MOP creates no characters and does not intend to. Most of its people remain in the background, save for Raul Julia who delivers an amusingly mock-sinister performance--but even he is there primarily to propel Dreyfuss along. Sonia Braga is no more than cake-frosting. Jonathan Winters does some excellent small shticks which deride the U.S. presence in Latin America, something that is also implied by the Anglo-Saxon name of Dictator Simms. But, again, forget about the political satire: what we have is caricature used for the needs of the story, carrying no weight of its own.

It is rich in comic inventions and fresh bits of business. It is also a compendium of in-jokes and in-references to current events and older movies. Like the French New Wave filmmakers who influenced him enormously, Mazursky throws in with abandon a cornucopia of allusions . The very title of the film parodies the 1941 Betty Grable vehicle Moon Over Miami, a semi-musical with switched identities. There's ironic-nostalgic use of the flashback structure of so many 1940s movies, as MOO opens with Jack back in New York recounting his Parador adventure. The name of Paraguay's then-dictator General Stroessner becomes Straussmann (Raul Julia), which additionally stresses the Germans or Nazis in Latin America. "Round up the usual suspects,"the famous line from Casablanca is used. There's a starry-eyed comparison of that movie's finale with Moon's. The sets imitate indirectly the Technicolor exotic-resort movies of Mazursky's youth. And much more.

This comedy is so determinedly a fantasy that I doubt it could offend Hispanic sensibilities. Oddly, the peak of its planned illogicality is not immediately apparent. You may get distracted by the broad shenanigans  and forget that Dreyfuss-Simms speaks Spanish-accented English  throughout, when, even by the elastic norms of farce, he should be speaking Spanish. You can't get more unrealistic than this.

There's a  very funny  morsel where Jack, about to board a helicopter, gestures to the reporters in the patented smiling, helpless "I can't hear over this din" way of Ronald Reagan.The public got this one when the movie came out, but how many new generations will catch on later? It will be as in many of the other gags, which, back in 1988, were there for older memories. How many people knew then or know now "Besame Mucho," the songs from "The Man of La Mancha," the fact that "Tannenbaum" is a Teutonic song ? Paul Mazursky, who was 58 when the film was released, may have overestimated the  potential complicity of his public.Then again, he might have relying on the younger audience's satisfaction with the general outline of the movie, and on the older people's enhanced comprehension. It's a risky strategy which bespeaks more of Mazursky as a nostalgic film-buff than as a calculating businessman.

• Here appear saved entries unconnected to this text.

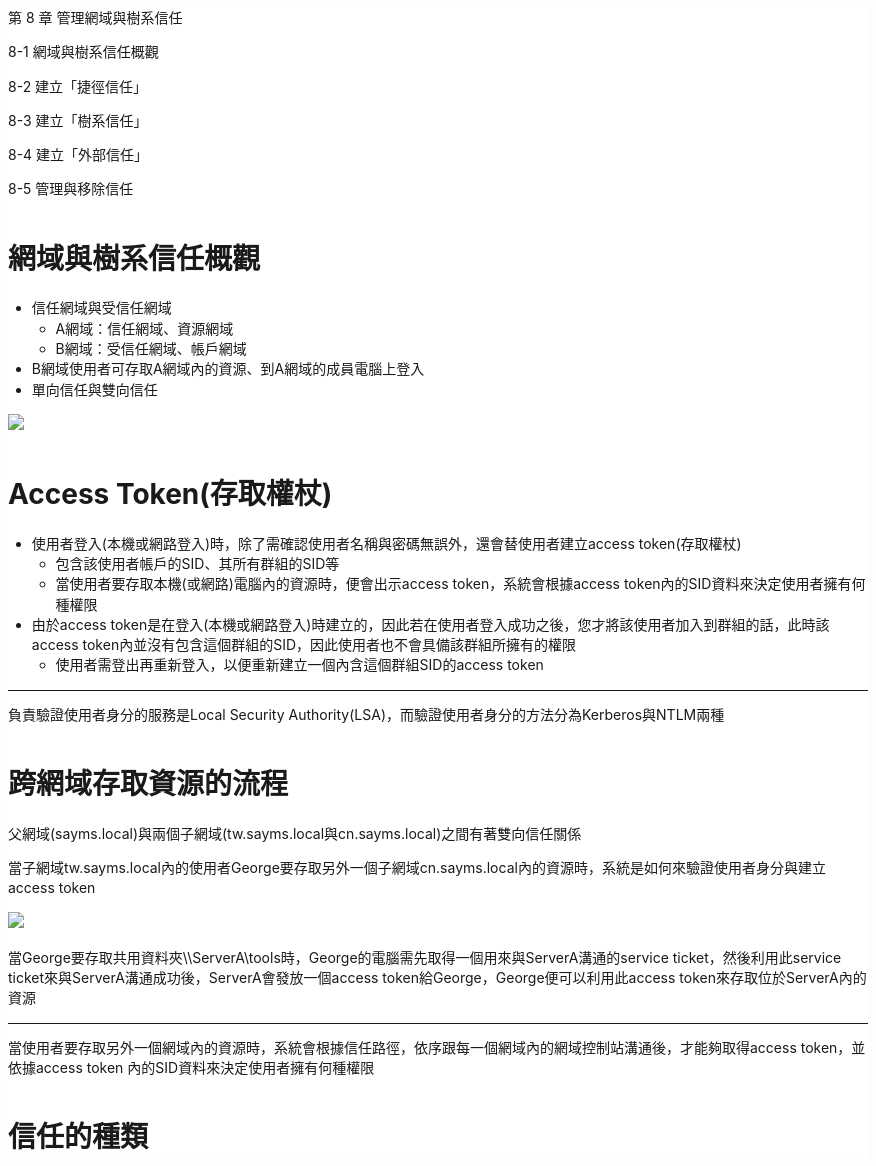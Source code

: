 第 8 章 管理網域與樹系信任

8\-1 網域與樹系信任概觀

8\-2 建立「捷徑信任」

8\-3 建立「樹系信任」

8\-4 建立「外部信任」

8\-5 管理與移除信任

# 網域與樹系信任概觀

* 信任網域與受信任網域
  * A網域：信任網域、資源網域
  * B網域：受信任網域、帳戶網域
* B網域使用者可存取A網域內的資源、到A網域的成員電腦上登入
* 單向信任與雙向信任

![](WS2022AD%E5%BB%BA%E7%BD%AE%E5%AF%A6%E5%8B%99-CA0273-Ch08-%E7%AE%A1%E7%90%86%E7%B6%B2%E5%9F%9F%E8%88%87%E6%A8%B9%E7%B3%BB%E4%BF%A1%E4%BB%BB_0.png)

# Access Token(存取權杖)

* 使用者登入\(本機或網路登入\)時，除了需確認使用者名稱與密碼無誤外，還會替使用者建立access token\(存取權杖\)
  * 包含該使用者帳戶的SID、其所有群組的SID等
  * 當使用者要存取本機\(或網路\)電腦內的資源時，便會出示access token，系統會根據access token內的SID資料來決定使用者擁有何種權限
* 由於access token是在登入\(本機或網路登入\)時建立的，因此若在使用者登入成功之後，您才將該使用者加入到群組的話，此時該access token內並沒有包含這個群組的SID，因此使用者也不會具備該群組所擁有的權限
  * 使用者需登出再重新登入，以便重新建立一個內含這個群組SID的access token

---

負責驗證使用者身分的服務是Local Security Authority(LSA)，而驗證使用者身分的方法分為Kerberos與NTLM兩種

# 跨網域存取資源的流程

父網域\(sayms\.local\)與兩個子網域\(tw\.sayms\.local與cn\.sayms\.local\)之間有著雙向信任關係

當子網域tw\.sayms\.local內的使用者George要存取另外一個子網域cn\.sayms\.local內的資源時，系統是如何來驗證使用者身分與建立access token

![](WS2022AD%E5%BB%BA%E7%BD%AE%E5%AF%A6%E5%8B%99-CA0273-Ch08-%E7%AE%A1%E7%90%86%E7%B6%B2%E5%9F%9F%E8%88%87%E6%A8%B9%E7%B3%BB%E4%BF%A1%E4%BB%BB_1.png)

當George要存取共用資料夾\\\\ServerA\\tools時，George的電腦需先取得一個用來與ServerA溝通的service ticket，然後利用此service ticket來與ServerA溝通成功後，ServerA會發放一個access token給George，George便可以利用此access token來存取位於ServerA內的資源

---

當使用者要存取另外一個網域內的資源時，系統會根據信任路徑，依序跟每一個網域內的網域控制站溝通後，才能夠取得access token，並依據access token 內的SID資料來決定使用者擁有何種權限

# 信任的種類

At 105 minutes, MOP could just be a tad too long for those who don't get immersed in the spirit of its details, which, in their eyes, can make the film falter and some jokes strain a bit in its latter parts. For myyself and other spectators the diffusion is an asset. (My own small objection is the  gratuitous intrusion of Sammy Davis, Jr. whose singing is not exactly a joy). Yet even unpruned, this is still a splendidly entertaining movie-movie. It is a bright Moon.

It was shot entirely in Brazil. Production values are high. Maurice Jarre's score is agreeable, though some moments sounded to me like a paraphrase of the Delerue music in Jules And Jim. Parador looks lovely. Between its tourist beauties at poolside and the promiscuous locals it would be a great place for social diseases.